Since I’m retreiving the DataStore via dependency injection and now I’ll have 2 instances(1 for counter, 1 for tweets), I need to add named qualifiers for these in my Koin module.
single<DataStore<Preferences>>(
qualifier = named(name = "counter")
) {
androidContext().createDataStore(
name = "settings"
)
}
single<DataStore<Preferences>>(
qualifier = named(name = "tweets")
) {
androidContext().createDataStore(
name = "tweets"
)
}
Now when we make our call to the search request and have a list of tweets, for now just clicking the tweet will save the contents to our DataStore Preferences declared in the DI module

Making the call to the view model from the list item click listener
@Composable
fun ListItem(item: TwitListItem, viewModel: TwitMainViewModel) {
Row(
modifier = Modifier
.fillMaxWidth()
.clickable(onClick = {
viewModel.saveTweetToDisk(item)
})
) {
Text(text = item.text)
}
}
In the ViewModel
fun saveTweetToDisk(tweet: TwitListItem) {
lifecycleScope.launch(Dispatchers.IO) {
repository.saveTweetToDisk(tweet = tweet.text)
}
}
and in the repository layer
override suspend fun saveTweetToDisk(tweet: String) {
val TWEET_KEY = preferencesKey<String>("tweet_key")
dataStore.edit { tweetPreferences ->
tweetPreferences[TWEET_KEY] = tweet
Timber.d("SAVED!%s", tweet)
}
}
- Remember that
suspendfunctions require a calling context, this means that you can only call suspend functions inside of another suspend function.
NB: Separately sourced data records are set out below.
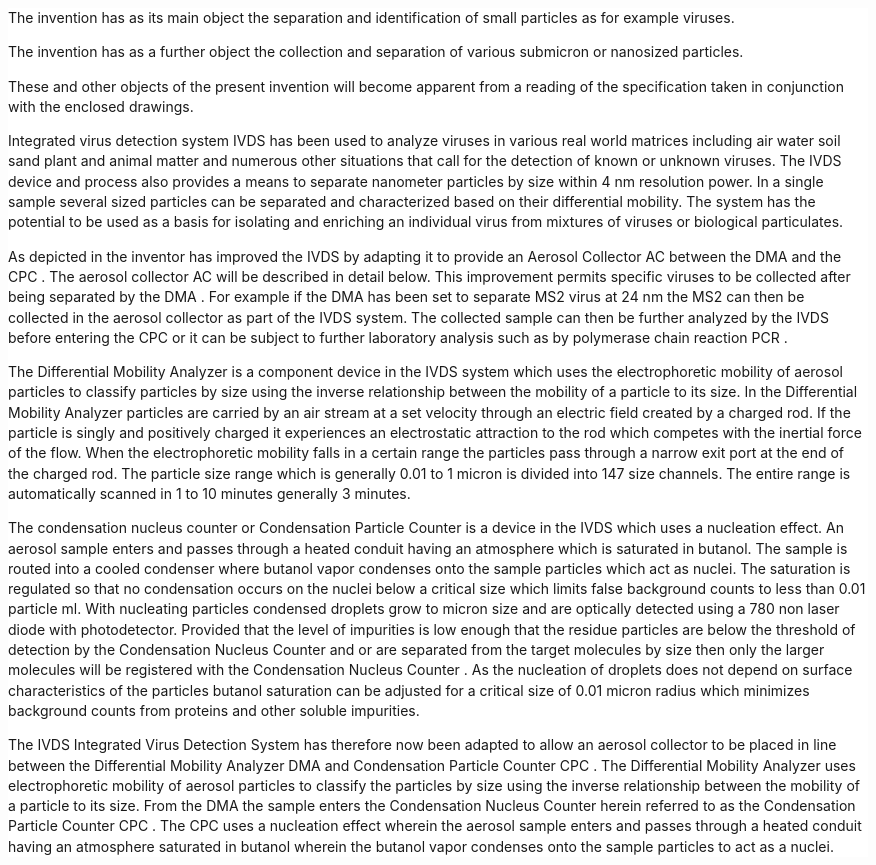 The invention has as its main object the separation and identification of small particles as for example viruses.

The invention has as a further object the collection and separation of various submicron or nanosized particles.

These and other objects of the present invention will become apparent from a reading of the specification taken in conjunction with the enclosed drawings.

Integrated virus detection system IVDS has been used to analyze viruses in various real world matrices including air water soil sand plant and animal matter and numerous other situations that call for the detection of known or unknown viruses. The IVDS device and process also provides a means to separate nanometer particles by size within 4 nm resolution power. In a single sample several sized particles can be separated and characterized based on their differential mobility. The system has the potential to be used as a basis for isolating and enriching an individual virus from mixtures of viruses or biological particulates.

As depicted in the inventor has improved the IVDS by adapting it to provide an Aerosol Collector AC between the DMA and the CPC . The aerosol collector AC will be described in detail below. This improvement permits specific viruses to be collected after being separated by the DMA . For example if the DMA has been set to separate MS2 virus at 24 nm the MS2 can then be collected in the aerosol collector as part of the IVDS system. The collected sample can then be further analyzed by the IVDS before entering the CPC or it can be subject to further laboratory analysis such as by polymerase chain reaction PCR .

The Differential Mobility Analyzer is a component device in the IVDS system which uses the electrophoretic mobility of aerosol particles to classify particles by size using the inverse relationship between the mobility of a particle to its size. In the Differential Mobility Analyzer particles are carried by an air stream at a set velocity through an electric field created by a charged rod. If the particle is singly and positively charged it experiences an electrostatic attraction to the rod which competes with the inertial force of the flow. When the electrophoretic mobility falls in a certain range the particles pass through a narrow exit port at the end of the charged rod. The particle size range which is generally 0.01 to 1 micron is divided into 147 size channels. The entire range is automatically scanned in 1 to 10 minutes generally 3 minutes.

The condensation nucleus counter or Condensation Particle Counter is a device in the IVDS which uses a nucleation effect. An aerosol sample enters and passes through a heated conduit having an atmosphere which is saturated in butanol. The sample is routed into a cooled condenser where butanol vapor condenses onto the sample particles which act as nuclei. The saturation is regulated so that no condensation occurs on the nuclei below a critical size which limits false background counts to less than 0.01 particle ml. With nucleating particles condensed droplets grow to micron size and are optically detected using a 780 non laser diode with photodetector. Provided that the level of impurities is low enough that the residue particles are below the threshold of detection by the Condensation Nucleus Counter and or are separated from the target molecules by size then only the larger molecules will be registered with the Condensation Nucleus Counter . As the nucleation of droplets does not depend on surface characteristics of the particles butanol saturation can be adjusted for a critical size of 0.01 micron radius which minimizes background counts from proteins and other soluble impurities.

The IVDS Integrated Virus Detection System has therefore now been adapted to allow an aerosol collector to be placed in line between the Differential Mobility Analyzer DMA and Condensation Particle Counter CPC . The Differential Mobility Analyzer uses electrophoretic mobility of aerosol particles to classify the particles by size using the inverse relationship between the mobility of a particle to its size. From the DMA the sample enters the Condensation Nucleus Counter herein referred to as the Condensation Particle Counter CPC . The CPC uses a nucleation effect wherein the aerosol sample enters and passes through a heated conduit having an atmosphere saturated in butanol wherein the butanol vapor condenses onto the sample particles to act as a nuclei.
Same with@Composablefunctions, this is new to me and has cause quite a bit of issues getting this app due to typical paradigms no longer being applicable.
As for fetching the tweet we persisted to disk…

We make the call to the HistoryViewModel as soon as we start to construct the views.
ViewModel Layer
fun readTweetFromDisk() {
lifecycleScope.launch {
repository.readTweetFromDisk()
.flowOn(Dispatchers.IO)
.collect {
stateSubject.onNext(
State.Data(listOf(it))
)
}
}
}
Repository Layer
override suspend fun readTweetFromDisk(): Flow<String> {
val TWEET_KEY = preferencesKey<String>("tweet_key")
Timber.d("Is it here?: %s", dataStore.data.first().contains(TWEET_KEY))
return dataStore.data.map {
it[TWEET_KEY] ?: ""
}
}
Notice that the function declaration does not contain suspend. This is because the lifecycleScope of the viewmodel is suspending.
We subscribe to the Flow<T> being return from the repository and declare the thread we want the subscription on, next we collect the value and pass it through the state back to the view. and wah lah!
Important Note:
Normally you wouldn’t use a key/value store in this manner. SharedPreferences/DataStore makes storing and reading small amounts of data fast and easy but difficult to store and read large structured data. Since this write-up is taking on new/experimental libraries, I didn’t want to divert on this part either.
Typically I would use a library backed by SQL, like Room. This makes large amounts of structured data easy to read/write, as the data is structured and managed by the database. This would allow potentially a huge list of tweets to be displayed and saved on the History screen. One would likely create a custom object such as
data class TweetDiskObject(
val tweet: String,
val date: String
)
Allowing for more complicated data objects to be persisted and retrieved, creating more opportunities to manipulate and display what the user wanted saved.
Using Tensorflow Lite pre-trained model
Now to get back to the original inspiration for this quick project(quick for most, not me).
WIP!!!
UI and Unit Testing with Compose
A big difference with compose is that, since we are now just invoking functions, we do not have a reference to our widgets and there is no concept of ID, therefore we can not perform something like findViewById<TextView>(R.id.some_view).
Jetpack compose introduces `Semantics, providing information about the view hierarchy. It gives meaning to a piece of UI. Tests take advantage of the information exposed by semantics regarding the UI hierarchy.
With Unit Testing, nothing as changed. Since we are concerned with the data and ensuring our functions do what they are supposed to.